# Solid amber light on my motherboard



## Solidify (May 12, 2011)

Hi. I know I shouldn't post threads that already exist but given the circumstances that I did not find my answer from the pre-existing threads concerning this issue, I felt it would be worthy of a new topic.

My PC specs are in my profile if you need them.

The problem, which has been present on and off for several months, is that my computer's motherboard light sometimes stays solid even when the computer is idle and no one in my household is using it (with both user accounts logged off), resting at the Window 7 main splash screen (to select which user to login to). 

I read up that this light is a reflection of my motherboard and the work it is doing. Having said that, how does this apply if my computer is idle and no one is using it? Why is the light solid and why does it sound like my computer is always working hard at something even when no one is using it? Background processes? Any ideas?

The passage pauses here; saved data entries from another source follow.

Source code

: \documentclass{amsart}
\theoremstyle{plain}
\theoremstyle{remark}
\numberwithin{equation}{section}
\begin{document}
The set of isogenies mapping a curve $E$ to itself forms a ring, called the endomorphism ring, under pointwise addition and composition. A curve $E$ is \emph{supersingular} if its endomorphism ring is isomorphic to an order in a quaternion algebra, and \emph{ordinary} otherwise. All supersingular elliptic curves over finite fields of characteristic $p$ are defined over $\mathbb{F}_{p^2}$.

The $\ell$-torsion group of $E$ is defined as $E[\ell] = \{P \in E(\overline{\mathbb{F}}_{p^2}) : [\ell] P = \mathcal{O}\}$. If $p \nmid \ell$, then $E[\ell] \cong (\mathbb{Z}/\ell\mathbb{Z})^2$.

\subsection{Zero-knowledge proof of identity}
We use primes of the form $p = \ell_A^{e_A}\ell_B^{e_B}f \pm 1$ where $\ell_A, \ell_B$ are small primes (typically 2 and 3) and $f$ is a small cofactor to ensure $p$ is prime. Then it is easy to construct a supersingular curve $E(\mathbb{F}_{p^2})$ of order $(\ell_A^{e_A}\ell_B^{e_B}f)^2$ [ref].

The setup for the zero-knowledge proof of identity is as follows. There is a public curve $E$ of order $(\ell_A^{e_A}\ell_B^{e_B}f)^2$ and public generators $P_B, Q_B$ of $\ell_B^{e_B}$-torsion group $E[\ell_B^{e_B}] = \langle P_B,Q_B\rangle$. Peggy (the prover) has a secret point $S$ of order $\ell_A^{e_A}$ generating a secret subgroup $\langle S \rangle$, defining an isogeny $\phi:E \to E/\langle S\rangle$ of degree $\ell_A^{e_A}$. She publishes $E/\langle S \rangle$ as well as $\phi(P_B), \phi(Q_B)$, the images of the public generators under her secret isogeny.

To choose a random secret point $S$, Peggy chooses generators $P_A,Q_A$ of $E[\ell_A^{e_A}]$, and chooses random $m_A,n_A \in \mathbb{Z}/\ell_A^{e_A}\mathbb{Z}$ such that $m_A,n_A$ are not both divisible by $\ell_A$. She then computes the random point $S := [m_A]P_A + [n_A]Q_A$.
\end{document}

I can provide any other details should you require them.


----------



## Tyree (May 10, 2009)

The Mobo LED is to show that the Mobo is receiving power.
Are you certain your Mobo is an Intel brand? 
Intel 945GCT-M 2.0 shows an ECS brand Mobo.
Are you experiencing any problems?


----------



## Solidify (May 12, 2011)

How can I make sure what brand my Mobo is? 
And well no problems in particular, just that it doesn't seem normal that my PC is idle and I hear it working so hard.


----------



## Tyree (May 10, 2009)

If the PC is prebuilt, post the Brand Name & Model Number.
If it's a custom build, use Speccy to ID the Mobo: Speccy - System Information - Free Download
Googling 945GCT-M 2.0 brings me to an ECS Mobo. 
What leads you to believe the PC is working hard at idle?


----------



## Solidify (May 12, 2011)

So, I did some more research and appearantly the amber light is MEANT to be solid which ensures there is a steading power supply from the PSU to the Mobo. When it's blinking, it's not a good sign, according to this;



> The flashing amber light on a Dell PC means there is a power problem between your power supply and motherboard. Chances are its the power supply, but it could be the motherboard too. Typically this will happen when the PC is put under high-heat, bad ventilation, or dirty/dusty vents.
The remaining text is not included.